Le Tropilaelaps : la menace qui frappe à nos portes

Un nouvel acarien parasite se rapproche dangereusement de nos ruches françaises. 
Je vous avais déjà parlé du varroa dans un article précédent. Maintenant on ajoute un nouveau parasite…
Fin février 2026, je reçois un mail de mon syndicat apicole avec cet objet :

Un courrier de l'ANERCEA

L’ANERCEA, l’association nationale des éleveurs de reines et des centres d’élevage apicole, a écrit à tous les présidents de syndicats apicoles.
Début février 2026, lors des Journées d’Étude de l’ANERCEA à Limoges, des apiculteurs ouzbeks ont témoigné des ravages du Tropilaelaps sur leurs colonies. Le signal d’alarme a été tiré officiellement. En tant qu’apicultrice, j’ai reçu cette lettre et je vais essayer de vous en faire un résumé, en cachant ma déprime liée à cette mauvaise nouvelle… oui encore une…

Qu'est-ce que le Tropilaelaps ?

Le Tropilaelaps est un acarien parasite externe des abeilles, originaire d’Asie du Sud-Est. Plusieurs espèces existent, dont Tropilaelaps mercedesae, la plus répandue géographiquement et la plus redoutée aujourd’hui par la filière apicole européenne.

À la différence du varroa que la plupart d’entre nous combattons chaque année, le Tropilaelaps est encore plus virulent. Il se reproduit et se nourrit exclusivement dans le couvain operculé, se déplaçant rapidement grâce à sa petite taille — ce qui le rend d’autant plus difficile à détecter.

le parasite tropilaelaps sur des larves d'abeilles

Plus petit que le varroa, de couleur similaire (brun-roux), il est difficile à repérer à l’œil nu lors d’une inspection classique. Sa mobilité est accrue, ce qui lui permet de coloniser très rapidement l’ensemble d’une colonie.

Pourquoi est-il plus dangereux que le varroa ?

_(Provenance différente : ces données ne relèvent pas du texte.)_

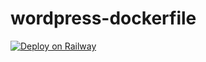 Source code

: # wordpress-dockerfile
[![Deploy on Railway](https://railway.app/button.svg)](https://railway.app/new/template/ZweBXA)
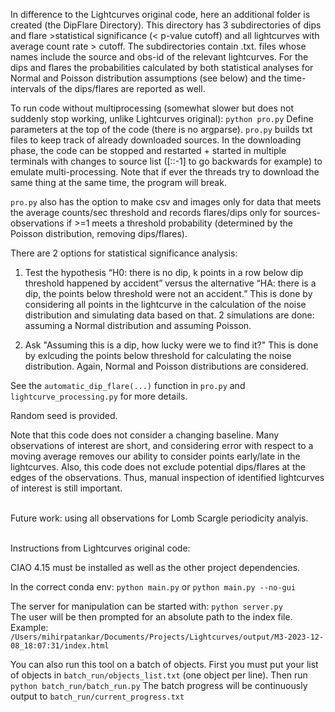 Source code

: In difference to the Lightcurves original code, here an additional folder is created (the DipFlare Directory). 
This directory has 3 subdirectories of dips and flare >statistical significance (< p-value cutoff) and all lightcurves with average count rate > cutoff. The subdirectories contain .txt. files whose names include the source and obs-id of the relevant lightcurves. For the dips and flares the probabilities calculated by both statistical analyses for Normal and Poisson distribution assumptions (see below) and the time-intervals of the dips/flares are reported as well.

To run code without multiprocessing (somewhat slower but does not suddenly stop working, unlike Lightcurves original):
`python pro.py`
Define parameters at the top of the code (there is no argparse). `pro.py` builds txt files to keep track of already downloaded sources. In the downloading phase, the code can be stopped and restarted + started in multiple terminals with changes to source list ([::-1] to go backwards for example) to emulate multi-processing. Note that if ever the threads try to download the same thing at the same time, the program will break.

`pro.py` also has the option to make csv and images only for data that meets the average counts/sec threshold and records flares/dips only for sources-observations if >=1 meets a threshold probability (determined by the Poisson distribution, removing dips/flares).

There are 2 options for statistical significance analysis:

1) Test the hypothesis “H0: there is no dip, k points in a row below dip threshold happened by accident” versus the alternative “HA: there is a dip, the points below threshold were not an accident.” This is done by considering all points in the lightcurve in the calculation of the noise distribution and simulating data based on that. 2 simulations are done: assuming a Normal distribution and assuming Poisson. 

2) Ask "Assuming this is a dip, how lucky were we to find it?" This is done by exlcuding the points below threshold for calculating the noise distribution. Again, Normal and Poisson distributions are considered.

See the `automatic_dip_flare(...)` function in `pro.py` and `lightcurve_processing.py` for more details.

Random seed is provided.

Note that this code does not consider a changing baseline. Many observations of interest are short, and considering error with respect to a moving average removes our ability to consider points early/late in the lightcurves. Also, this code does not exclude potential dips/flares at the edges of the observations. Thus, manual inspection of identified lightcurves of interest is still important.  <br /> 

<br />
Future work: using all observations for Lomb Scargle periodicity analyis.  <br />

<br />

Instructions from Lightcurves original code: 

CIAO 4.15 must be installed as well as the other project dependencies.

In the correct conda env:
`python main.py`
or
`python main.py --no-gui`

The server for manipulation can be started with:
`python server.py`\
The user will be then prompted for an absolute path to the index file.\
Example: `/Users/mihirpatankar/Documents/Projects/Lightcurves/output/M3-2023-12-08_18:07:31/index.html`

You can also run this tool on a batch of objects.
First you must put your list of objects in `batch_run/objects_list.txt` (one object per line).
Then run `python batch_run/batch_run.py`
The batch progress will be continuously output to `batch_run/current_progress.txt`
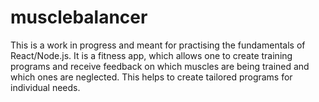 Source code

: # musclebalancer

This is a work in progress and meant for practising the fundamentals of React/Node.js. 
It is a fitness app, which allows one to create training programs and receive feedback on which muscles are being trained and which ones are neglected.  This helps to create tailored programs for individual needs.  
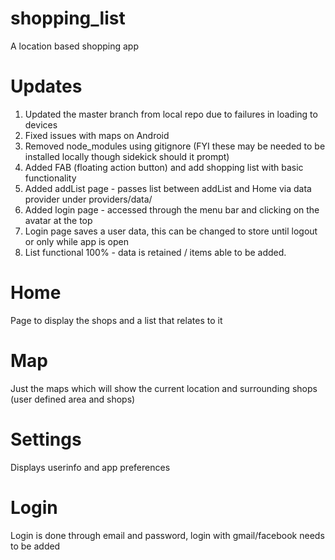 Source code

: # shopping_list
A location based shopping app

# Updates

1. Updated the master branch from local repo due to failures in loading to devices
2. Fixed issues with maps on Android
3. Removed node_modules using gitignore (FYI these may be needed to be installed locally though sidekick should it prompt)
4. Added FAB (floating action button) and add shopping list with basic functionality
5. Added addList page - passes list between addList and Home via data provider under providers/data/
6. Added login page - accessed through the menu bar and clicking on the avatar at the top
7. Login page saves a user data, this can be changed to store until logout or only while app is open
8. List functional 100% - data is retained / items able to be added.

# Home

Page to display the shops and a list that relates to it

# Map

Just the maps which will show the current location and surrounding shops (user defined area and shops)

# Settings

Displays userinfo and app preferences

# Login

Login is done through email and password, login with gmail/facebook needs to be added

Caractéristique Varroa Tropilaelaps
Taille Plus grand, visible à l'œil nu Plus petit, discret
Vitesse de reproduction Modérée.
1 œuf toutes les 30h / ponte déclenchée 60h après entrée dans la cellule
Plus rapide.
1 œuf toutes les 24h / ponte déclenchée en seulement 10h
Mode d'alimentation Perce la larve en un point Perce en plusieurs points → provoque des malformations sévères
Transmission virale Oui Oui, mêmes virus
Survie hors couvain Plusieurs semaines 3 à 6 jours seulement
Traitement AMM disponible Oui Non — aucun à ce jour

Sources : ANERCEA, Plateforme ESA, ANSES — Mars 2026

Les malformations engendrées par le Tropilaelaps touchent les antennes, les ailes et les pattes des abeilles adultes. Les colonies infestées s’affaiblissent à une vitesse redoutable, et sans traitement efficace reconnu, les pertes peuvent être totales en quelques mois.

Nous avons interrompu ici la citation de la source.